▶ **REQUIRED WORK**: Omit the images. Restate all of the records word for word.

▶ **MATERIAL PROVIDED**:
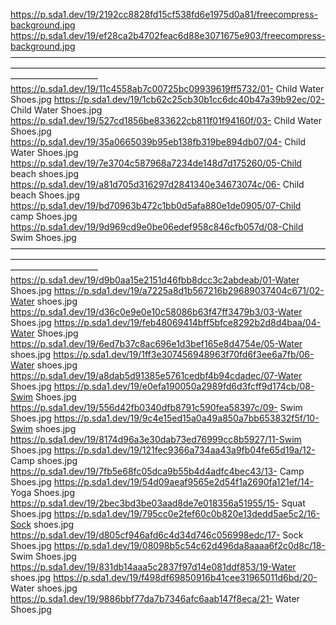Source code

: https://p.sda1.dev/19/2192cc8828fd15cf538fd6e1975d0a81/freecompress-background.jpg
https://p.sda1.dev/19/ef28ca2b4702feac6d88e3071675e903/freecompress-background.jpg
——————————————————————————————————————————————————————————————————————————————————
https://p.sda1.dev/19/11c4558ab7c00725bc09939619ff5732/01- Child Water Shoes.jpg
https://p.sda1.dev/19/1cb62c25cb30b1cc6dc40b47a39b92ec/02- Child Water Shoes.jpg
https://p.sda1.dev/19/527cd1856be833622cb811f01f94160f/03- Child Water Shoes.jpg
https://p.sda1.dev/19/35a0665039b95eb138fb319be894db07/04- Child Water Shoes.jpg
https://p.sda1.dev/19/7e3704c587968a7234de148d7d175260/05-Child beach shoes.jpg
https://p.sda1.dev/19/a81d705d316297d2841340e34673074c/06- Child beach Shoes.jpg
https://p.sda1.dev/19/bd70963b472c1bb0d5afa880e1de0905/07-Child camp Shoes.jpg
https://p.sda1.dev/19/9d969cd9e0be06edef958c846cfb057d/08-Child Swim Shoes.jpg
——————————————————————————————————————————————————————————————————————————————————
https://p.sda1.dev/19/d9b0aa15e2151d46fbb8dcc3c2abdeab/01-Water Shoes.jpg
https://p.sda1.dev/19/a7225a8d1b567216b29689037404c671/02-Water shoes.jpg
https://p.sda1.dev/19/d36c0e9e0e10c58086b63f47ff3479b3/03-Water Shoes.jpg
https://p.sda1.dev/19/feb48069414bff5bfce8292b2d8d4baa/04-Water Shoes.jpg
https://p.sda1.dev/19/6ed7b37c8ac696e1d3bef165e8d4754e/05-Water shoes.jpg
https://p.sda1.dev/19/1ff3e307456948963f70fd6f3ee6a7fb/06-Water shoes.jpg
https://p.sda1.dev/19/a8dab5d91385e5761cedbf4b94cdadec/07-Water Shoes.jpg
https://p.sda1.dev/19/e0efa190050a2989fd6d3fcff9d174cb/08-Swim Shoes.jpg
https://p.sda1.dev/19/556d42fb0340dfb8791c590fea58397c/09- Swim Shoes.jpg
https://p.sda1.dev/19/9c4e15ed15a0a49a850a7bb653832f5f/10-Swim shoes.jpg
https://p.sda1.dev/19/8174d96a3e30dab73ed76999cc8b5927/11-Swim Shoes.jpg
https://p.sda1.dev/19/121fec9366a734aa43a9fb04fe65d19a/12- Camp shoes.jpg
https://p.sda1.dev/19/7fb5e68fc05dca9b55b4d4adfc4bec43/13- Camp Shoes.jpg
https://p.sda1.dev/19/54d09aeaf9565e2d54f1a2690fa121ef/14- Yoga Shoes.jpg
https://p.sda1.dev/19/2bec3bd3be03aad8de7e018356a51955/15- Squat Shoes.jpg
https://p.sda1.dev/19/795cc0e2fef60c0b820e13dedd5ae5c2/16-Sock shoes.jpg
https://p.sda1.dev/19/d805cf946afd6c4d34d746c056998edc/17- Sock Shoes.jpg
https://p.sda1.dev/19/08098b5c54c62d496da8aaaa6f2c0d8c/18- Swim Shoes.jpg
https://p.sda1.dev/19/831db14aaa5c2837f97d14e081ddf853/19-Water shoes.jpg
https://p.sda1.dev/19/f498df69850916b41cee31965011d6bd/20- Water shoes.jpg
https://p.sda1.dev/19/9886bbf77da7b7346afc6aab147f8eca/21- Water Shoes.jpg

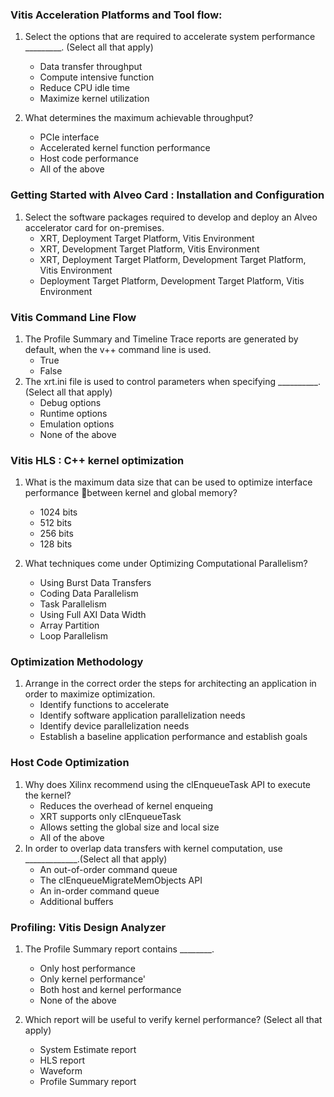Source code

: ### Vitis Acceleration Platforms and Tool flow:
1. Select the options that are required to accelerate system performance _________. (Select all that apply) 
    - Data transfer throughput
    - Compute intensive function
    - Reduce CPU idle time
    - Maximize kernel utilization

2. What determines the maximum achievable throughput?
    - PCIe interface
    - Accelerated kernel function performance
    - Host code performance
    - All of the above


### Getting Started with Alveo Card : Installation and Configuration

1. Select the software packages required to develop and deploy an Alveo accelerator card for on-premises.
    - XRT, Deployment Target Platform, Vitis Environment
    - XRT, Development Target Platform, Vitis Environment
    - XRT, Deployment Target Platform, Development Target Platform, Vitis Environment
    - Deployment Target Platform, Development Target Platform, Vitis Environment

### Vitis Command Line Flow
1. The Profile Summary and Timeline Trace reports are generated by default, when the v++ command line is used.
    - True
    - False
2. The xrt.ini file is used to control parameters when specifying __________.(Select all that apply)
    - Debug options
    - Runtime options
    - Emulation options
    - None of the above

### Vitis HLS : C++ kernel optimization
1. What is the maximum data size that can be used to optimize interface performance between kernel and global memory?
    - 1024 bits
    - 512 bits
    - 256 bits
    - 128 bits

2. What techniques come under Optimizing Computational Parallelism?
    - Using Burst Data Transfers
    - Coding Data Parallelism
    - Task Parallelism
    - Using Full AXI Data Width
    - Array Partition
    - Loop Parallelism

### Optimization Methodology
1. Arrange in the correct order the steps for architecting an application in order to maximize optimization.
    - Identify functions to accelerate
    - Identify software application parallelization needs
    - Identify device parallelization needs
    - Establish a baseline application performance and establish goals

### Host Code Optimization                
1. Why does Xilinx recommend using the clEnqueueTask API to execute the kernel?
    - Reduces the overhead of kernel enqueing
    - XRT supports only clEnqueueTask
    - Allows setting the global size and local size
    - All of the above
2. In order to overlap data transfers with kernel computation, use _____________.(Select all that apply)
    - An out-of-order command queue
    - The clEnqueueMigrateMemObjects API
    - An in-order command queue
    - Additional buffers 

### Profiling: Vitis Design Analyzer
1. The Profile Summary report contains ________.
    - Only host performance
    - Only kernel performance'
    - Both host and kernel performance 
    - None of the above

2. Which report will be useful to verify kernel performance? (Select all that apply)
    - System Estimate report
    - HLS report
    - Waveform
    - Profile Summary report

▶ **TASK OUTPUT**:
Source code

: https://p.sda1.dev/19/2192cc8828fd15cf538fd6e1975d0a81/freecompress-background.jpg
https://p.sda1.dev/19/ef28ca2b4702feac6d88e3071675e903/freecompress-background.jpg
——————————————————————————————————————————————————————————————————————————————————
https://p.sda1.dev/19/11c4558ab7c00725bc09939619ff5732/01- Child Water Shoes.jpg
https://p.sda1.dev/19/1cb62c25cb30b1cc6dc40b47a39b92ec/02- Child Water Shoes.jpg
https://p.sda1.dev/19/527cd1856be833622cb811f01f94160f/03- Child Water Shoes.jpg
https://p.sda1.dev/19/35a0665039b95eb138fb319be894db07/04- Child Water Shoes.jpg
https://p.sda1.dev/19/7e3704c587968a7234de148d7d175260/05-Child beach shoes.jpg
https://p.sda1.dev/19/a81d705d316297d2841340e34673074c/06- Child beach Shoes.jpg
https://p.sda1.dev/19/bd70963b472c1bb0d5afa880e1de0905/07-Child camp Shoes.jpg
https://p.sda1.dev/19/9d969cd9e0be06edef958c846cfb057d/08-Child Swim Shoes.jpg
——————————————————————————————————————————————————————————————————————————————————
https://p.sda1.dev/19/d9b0aa15e2151d46fbb8dcc3c2abdeab/01-Water Shoes.jpg
https://p.sda1.dev/19/a7225a8d1b567216b29689037404c671/02-Water shoes.jpg
https://p.sda1.dev/19/d36c0e9e0e10c58086b63f47ff3479b3/03-Water Shoes.jpg
https://p.sda1.dev/19/feb48069414bff5bfce8292b2d8d4baa/04-Water Shoes.jpg
https://p.sda1.dev/19/6ed7b37c8ac696e1d3bef165e8d4754e/05-Water shoes.jpg
https://p.sda1.dev/19/1ff3e307456948963f70fd6f3ee6a7fb/06-Water shoes.jpg
https://p.sda1.dev/19/a8dab5d91385e5761cedbf4b94cdadec/07-Water Shoes.jpg
https://p.sda1.dev/19/e0efa190050a2989fd6d3fcff9d174cb/08-Swim Shoes.jpg
https://p.sda1.dev/19/556d42fb0340dfb8791c590fea58397c/09- Swim Shoes.jpg
https://p.sda1.dev/19/9c4e15ed15a0a49a850a7bb653832f5f/10-Swim shoes.jpg
https://p.sda1.dev/19/8174d96a3e30dab73ed76999cc8b5927/11-Swim Shoes.jpg
https://p.sda1.dev/19/121fec9366a734aa43a9fb04fe65d19a/12- Camp shoes.jpg
https://p.sda1.dev/19/7fb5e68fc05dca9b55b4d4adfc4bec43/13- Camp Shoes.jpg
https://p.sda1.dev/19/54d09aeaf9565e2d54f1a2690fa121ef/14- Yoga Shoes.jpg
https://p.sda1.dev/19/2bec3bd3be03aad8de7e018356a51955/15- Squat Shoes.jpg
https://p.sda1.dev/19/795cc0e2fef60c0b820e13dedd5ae5c2/16-Sock shoes.jpg
https://p.sda1.dev/19/d805cf946afd6c4d34d746c056998edc/17- Sock Shoes.jpg
https://p.sda1.dev/19/08098b5c54c62d496da8aaaa6f2c0d8c/18- Swim Shoes.jpg
https://p.sda1.dev/19/831db14aaa5c2837f97d14e081ddf853/19-Water shoes.jpg
https://p.sda1.dev/19/f498df69850916b41cee31965011d6bd/20- Water shoes.jpg
https://p.sda1.dev/19/9886bbf77da7b7346afc6aab147f8eca/21- Water Shoes.jpg

Source code

: ### Vitis Acceleration Platforms and Tool flow:
1. Select the options that are required to accelerate system performance _________. (Select all that apply) 
    - Data transfer throughput
    - Compute intensive function
    - Reduce CPU idle time
    - Maximize kernel utilization

2. What determines the maximum achievable throughput?
    - PCIe interface
    - Accelerated kernel function performance
    - Host code performance
    - All of the above


### Getting Started with Alveo Card : Installation and Configuration

1. Select the software packages required to develop and deploy an Alveo accelerator card for on-premises.
    - XRT, Deployment Target Platform, Vitis Environment
    - XRT, Development Target Platform, Vitis Environment
    - XRT, Deployment Target Platform, Development Target Platform, Vitis Environment
    - Deployment Target Platform, Development Target Platform, Vitis Environment

### Vitis Command Line Flow
1. The Profile Summary and Timeline Trace reports are generated by default, when the v++ command line is used.
    - True
    - False
2. The xrt.ini file is used to control parameters when specifying __________.(Select all that apply)
    - Debug options
    - Runtime options
    - Emulation options
    - None of the above

### Vitis HLS : C++ kernel optimization
1. What is the maximum data size that can be used to optimize interface performance between kernel and global memory?
    - 1024 bits
    - 512 bits
    - 256 bits
    - 128 bits

2. What techniques come under Optimizing Computational Parallelism?
    - Using Burst Data Transfers
    - Coding Data Parallelism
    - Task Parallelism
    - Using Full AXI Data Width
    - Array Partition
    - Loop Parallelism

### Optimization Methodology
1. Arrange in the correct order the steps for architecting an application in order to maximize optimization.
    - Identify functions to accelerate
    - Identify software application parallelization needs
    - Identify device parallelization needs
    - Establish a baseline application performance and establish goals

### Host Code Optimization                
1. Why does Xilinx recommend using the clEnqueueTask API to execute the kernel?
    - Reduces the overhead of kernel enqueing
    - XRT supports only clEnqueueTask
    - Allows setting the global size and local size
    - All of the above
2. In order to overlap data transfers with kernel computation, use _____________.(Select all that apply)
    - An out-of-order command queue
    - The clEnqueueMigrateMemObjects API
    - An in-order command queue
    - Additional buffers 

### Profiling: Vitis Design Analyzer
1. The Profile Summary report contains ________.
    - Only host performance
    - Only kernel performance'
    - Both host and kernel performance 
    - None of the above

2. Which report will be useful to verify kernel performance? (Select all that apply)
    - System Estimate report
    - HLS report
    - Waveform
    - Profile Summary report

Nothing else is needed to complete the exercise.